The history of the Eastern Townships is strewn with the most surprising facts! Here are 24 of these:

  1. Marcellus Gilmour Edson, the inventor of peanut butter, was born in 1849, in the town of Bedford.

  2. One of Canada’s most famous bank robbers of the 19th century, Lucius Parmelee, was born and lived his entire life in Waterloo.

  3. The Haskell Library and Opera House, in Stanstead, is quite unique because the Canada-U.S. border runs through the building: its theatre’s stage is set on Canadian territory while most of the seats are on American soil.

  4. Only a handful of round barns are still standing in the Townships.

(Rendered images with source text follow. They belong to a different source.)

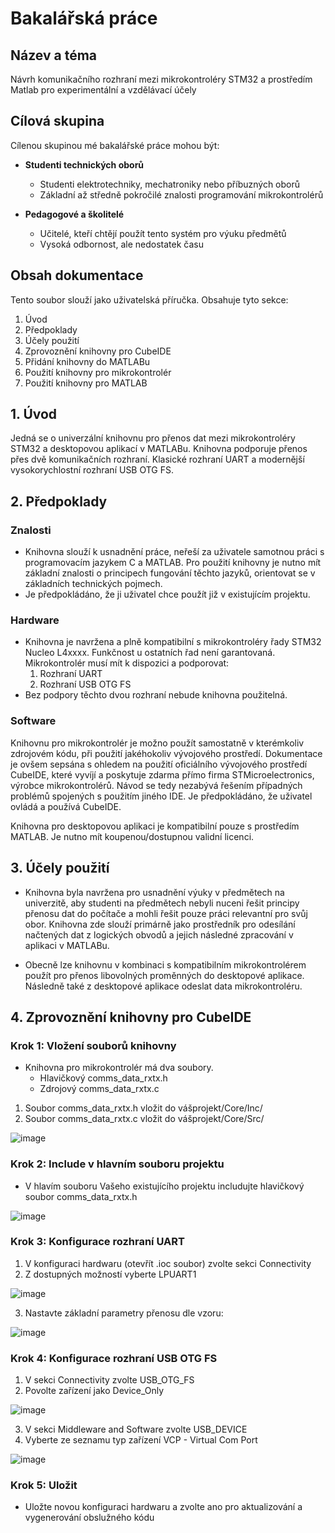 # Bakalářská práce

## Název a téma
Návrh komunikačního rozhraní mezi mikrokontroléry STM32 a prostředím Matlab pro experimentální a vzdělávací účely

## Cílová skupina

Cílenou skupinou mé bakalářské práce mohou být:

- **Studenti technických oborů**
  - Studenti elektrotechniky, mechatroniky nebo příbuzných oborů
  - Základní až středně pokročilé znalosti programování mikrokontrolérů
 
- **Pedagogové a školitelé**
  - Učitelé, kteří chtějí použít tento systém pro výuku předmětů
  - Vysoká odbornost, ale nedostatek času
 
## Obsah dokumentace

Tento soubor slouží jako uživatelská příručka. Obsahuje tyto sekce:

1. Úvod
2. Předpoklady
3. Účely použití
4. Zprovoznění knihovny pro CubeIDE
5. Přidání knihovny do MATLABu
6. Použití knihovny pro mikrokontrolér
7. Použití knihovny pro MATLAB


## 1. Úvod

Jedná se o univerzální knihovnu pro přenos dat mezi mikrokontroléry STM32 a desktopovou aplikací v MATLABu. Knihovna podporuje přenos přes dvě komunikačních rozhraní. Klasické rozhraní UART a modernější vysokorychlostní rozhraní USB OTG FS. 

## 2. Předpoklady 

### Znalosti

- Knihovna slouží k usnadnění práce, neřeší za uživatele samotnou práci s programovacím jazykem C a MATLAB. Pro použití knihovny je nutno mít základní znalosti o principech fungování těchto jazyků, orientovat se v základních technických pojmech.
- Je předpokládáno, že ji uživatel chce použít již v existujícím projektu.

### Hardware

- Knihovna je navržena a plně kompatibilní s mikrokontroléry řady STM32 Nucleo L4xxxx. Funkčnost u ostatních řad není garantovaná. Mikrokontrolér musí mít k dispozici a podporovat:
  1. Rozhraní UART
  2. Rozhraní USB OTG FS
- Bez podpory těchto dvou rozhraní nebude knihovna použitelná.

### Software

Knihovnu pro mikrokontrolér je možno použít samostatně v kterémkoliv zdrojovém kódu, při použití jakéhokoliv vývojového prostředí. Dokumentace je ovšem sepsána s ohledem na použití oficiálního vývojového prostředí CubeIDE, které vyvíjí a poskytuje zdarma přímo firma STMicroelectronics, výrobce mikrokontrolérů. Návod se tedy nezabývá řešením případných problémů spojených s použitím jiného IDE. Je předpokládáno, že uživatel ovládá a používá CubeIDE. 

Knihovna pro desktopovou aplikaci je kompatibilní pouze s prostředím MATLAB. Je nutno mít koupenou/dostupnou validní licenci.

## 3. Účely použití

- Knihovna byla navržena pro usnadnění výuky v předmětech na univerzitě, aby studenti na předmětech nebyli nuceni řešit principy přenosu dat do počítače a mohli řešit pouze práci relevantní pro svůj obor. Knihovna zde slouží primárně jako prostředník pro odesílání načtených dat z logických obvodů a jejich následné zpracování v aplikaci v MATLABu.

- Obecně lze knihovnu v kombinaci s kompatibilním mikrokontrolérem použít pro přenos libovolných proměnných do desktopové aplikace. Následně také z desktopové aplikace odeslat data mikrokontroléru.

## 4. Zprovoznění knihovny pro CubeIDE

### **Krok 1**: Vložení souborů knihovny

- Knihovna pro mikrokontrolér má dva soubory.
  - Hlavičkový comms_data_rxtx.h
  - Zdrojový comms_data_rxtx.c

1. Soubor comms_data_rxtx.h vložit do vášprojekt/Core/Inc/
2. Soubor comms_data_rxtx.c vložit do vášprojekt/Core/Src/

![image](https://github.com/user-attachments/assets/f3e595ac-ad92-4f55-829d-717aa9f2432b)

### **Krok 2**: Include v hlavním souboru projektu

- V hlavím souboru Vašeho existujícího projektu includujte hlavičkový soubor comms_data_rxtx.h

![image](https://github.com/user-attachments/assets/b8a47970-2a60-4a32-b4d3-9bcd104a4168)

### **Krok 3**: Konfigurace rozhraní UART

1. V konfiguraci hardwaru (otevřít .ioc soubor) zvolte sekci Connectivity
2. Z dostupných možností vyberte LPUART1

![image](https://github.com/user-attachments/assets/21a0136f-2c3a-4da1-a6ec-266ce43933fe)

3. Nastavte základní parametry přenosu dle vzoru:

![image](https://github.com/user-attachments/assets/5c7d014a-3657-4779-a11c-8d6cc957a0e3)
 
### **Krok 4**: Konfigurace rozhraní USB OTG FS

1. V sekci Connectivity zvolte USB_OTG_FS
2. Povolte zařízení jako Device_Only

![image](https://github.com/user-attachments/assets/b89c2853-6b54-4748-80eb-ee8b81ce8d66)

3. V sekci Middleware and Software zvolte USB_DEVICE
4. Vyberte ze seznamu typ zařízení VCP - Virtual Com Port

![image](https://github.com/user-attachments/assets/d1b43568-2b9f-4055-8a3f-70b553dc5eb0)

### **Krok 5**: Uložit 

- Uložte novou konfiguraci hardwaru a zvolte ano pro aktualizování a vygenerování obslužného kódu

They originated in the state of Vermont, towards the end of the 19th century. Why a round shape? According to legend, this way, the devil couldn’t hide in any corner! The truth? The round shape of these barns allowed farmers to place their livestock in the centre, making feeding and cleaning tasks easier to carry out.

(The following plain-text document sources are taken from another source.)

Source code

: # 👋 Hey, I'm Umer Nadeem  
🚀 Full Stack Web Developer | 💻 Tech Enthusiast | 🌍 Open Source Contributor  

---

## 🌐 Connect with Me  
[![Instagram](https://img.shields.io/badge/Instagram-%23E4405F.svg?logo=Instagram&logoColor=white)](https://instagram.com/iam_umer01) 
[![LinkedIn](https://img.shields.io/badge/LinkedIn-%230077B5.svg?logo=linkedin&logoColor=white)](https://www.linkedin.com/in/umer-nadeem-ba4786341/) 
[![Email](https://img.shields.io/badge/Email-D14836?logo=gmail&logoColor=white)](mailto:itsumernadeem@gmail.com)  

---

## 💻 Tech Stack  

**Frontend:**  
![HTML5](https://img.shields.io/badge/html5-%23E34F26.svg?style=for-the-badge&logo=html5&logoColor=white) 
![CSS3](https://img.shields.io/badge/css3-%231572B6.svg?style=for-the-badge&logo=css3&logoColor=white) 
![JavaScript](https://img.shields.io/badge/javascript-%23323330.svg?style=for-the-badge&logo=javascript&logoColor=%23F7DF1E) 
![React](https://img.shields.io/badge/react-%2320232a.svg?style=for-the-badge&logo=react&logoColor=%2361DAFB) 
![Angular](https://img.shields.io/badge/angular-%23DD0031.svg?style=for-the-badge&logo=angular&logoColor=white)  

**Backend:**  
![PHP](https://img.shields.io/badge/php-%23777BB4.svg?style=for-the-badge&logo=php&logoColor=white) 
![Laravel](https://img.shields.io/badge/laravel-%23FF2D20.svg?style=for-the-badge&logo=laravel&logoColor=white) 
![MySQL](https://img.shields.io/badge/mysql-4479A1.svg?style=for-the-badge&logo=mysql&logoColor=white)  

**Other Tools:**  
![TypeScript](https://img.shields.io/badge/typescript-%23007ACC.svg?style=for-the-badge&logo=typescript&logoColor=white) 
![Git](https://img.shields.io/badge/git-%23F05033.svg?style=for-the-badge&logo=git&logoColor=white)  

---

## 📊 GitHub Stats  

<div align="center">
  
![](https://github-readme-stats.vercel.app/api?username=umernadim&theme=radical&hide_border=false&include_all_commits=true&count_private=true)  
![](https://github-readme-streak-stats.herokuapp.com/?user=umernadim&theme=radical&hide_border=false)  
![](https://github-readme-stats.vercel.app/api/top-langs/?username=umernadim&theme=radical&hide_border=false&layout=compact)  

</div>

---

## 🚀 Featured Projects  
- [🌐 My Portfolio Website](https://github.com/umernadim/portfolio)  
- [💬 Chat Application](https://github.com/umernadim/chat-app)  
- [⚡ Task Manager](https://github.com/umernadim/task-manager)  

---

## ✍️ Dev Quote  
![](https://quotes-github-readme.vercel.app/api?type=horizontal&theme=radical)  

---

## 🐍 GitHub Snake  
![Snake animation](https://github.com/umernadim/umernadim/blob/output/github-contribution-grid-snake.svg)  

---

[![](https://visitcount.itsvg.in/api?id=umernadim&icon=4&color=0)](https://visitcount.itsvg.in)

  5. During the prohibition, there were five or six hotels and bars in the town of Abercorn. One was named The Bucket of Blood! It’s important to note that Abercorn counts about 400 residents.
  1. Bedford’s Agricultural Fair, which would have celebrated its 198th anniversary this year, is Quebec’s oldest agricultural fair.

  2. Christian Barthomeuf of Clos Saragnat (Frelighsburg), besides being the inventor of ice cider, was the first to have planted grapevines in Dunham, in 1980.

  3. The name of the Orpailleur Vineyard was given by Quebec’s most loved poet singer, Gilles Vigneault. The word Orpailleur means gold prospector.

  4. The brilliant Ontarian ballistic expert, Gerald Bull, born in 1928, worked for different governments and is known for having carried out important research on some very powerful canons. During the 1,970 s, he conducted tests using these canons in the Mansonville area.

  5. Located on the border between Glen Sutton and East Richford in Vermont, the brothel The Palace of Sin, was in business from 1910 to 1929.
  1. There are only five remaining Fokker D.VII planes (a German World War I biplane) in the world that are still in good condition. One of these can be seen at the Brome County Museum.

  2. During World War II, Quebec counted about ten camps lodging German prisoners. One was located in Sherbrooke and another in Farnham. The prisoners of the Farnham camp—there were about 200 of them—are said to have worked in the area orchards.

  3. The popular cook, radio and television host, and culinary writer, Jehane Benoît, lived in Sutton from 1956 until her passing, in 1987.

  4. In 1882, Mégantic (the city of Lac-Mégantic had not yet been founded) barely had 200 residents, but counted seven hotels! Two years later, in 1884, there were nine hotels! This is why it had the reputation of being a place for whisky, saloons and brothels!

  5. During the 1910–1924 municipal prohibition, some very astute Mégantic residents built a cabin at the end of the federal wharf to get around the law and sell alcohol!
  1. One of the first hunting clubs in Quebec, if not the first, called the Megantic Fish and Game Club, was founded in 1887. Its territory spread out on both sides of the Canada—U.S. border and welcomed almost exclusively rich Americans from Boston and New York.

  2. Four transatlantic ships were named Megantic. The most well known is still the SS Megantic owned by the White Star Line. 168 metres long, it was first put into service in 1909, three years before the Titanic, also owned by the same company!

  3. Al Capone (1895–1947) is said to have lived in Saint-Herménégilde, near the border, in the MRC of Coaticook, during our bootlegging period.

  4. The Maison de la culture de Waterloo used to be a Masonic temple.

  5. Inducted into the Canadian Tennis Hall of Fame in 1994, François Godbout, was one of the only boys to have attended the Maplewood Convent, in Waterloo.
  1. The founder of the Zoo de Granby and then mayor of Granby, M. Horace Boivin kept an impressive animal menagerie on his property. Among all the animals, he adopted a three-legged goat. The public regularly visited the menagerie until it finally became the Zoo de Granby in 1953.

  2. When Amazoo, Granby’s water park, first opened in 1999, the cars lined up all the way from Boulevard David-Bouchard to Autoroute 10. A radio station would update its information live on the site.

  3. The marsh of Rivière aux Cerises, in Magog, used to be … a dump. The same, in fact, is true for the Parc de la Gorge de Coaticook!

  4. The Estriade cycling network was established on a railway abandoned in the 1990s.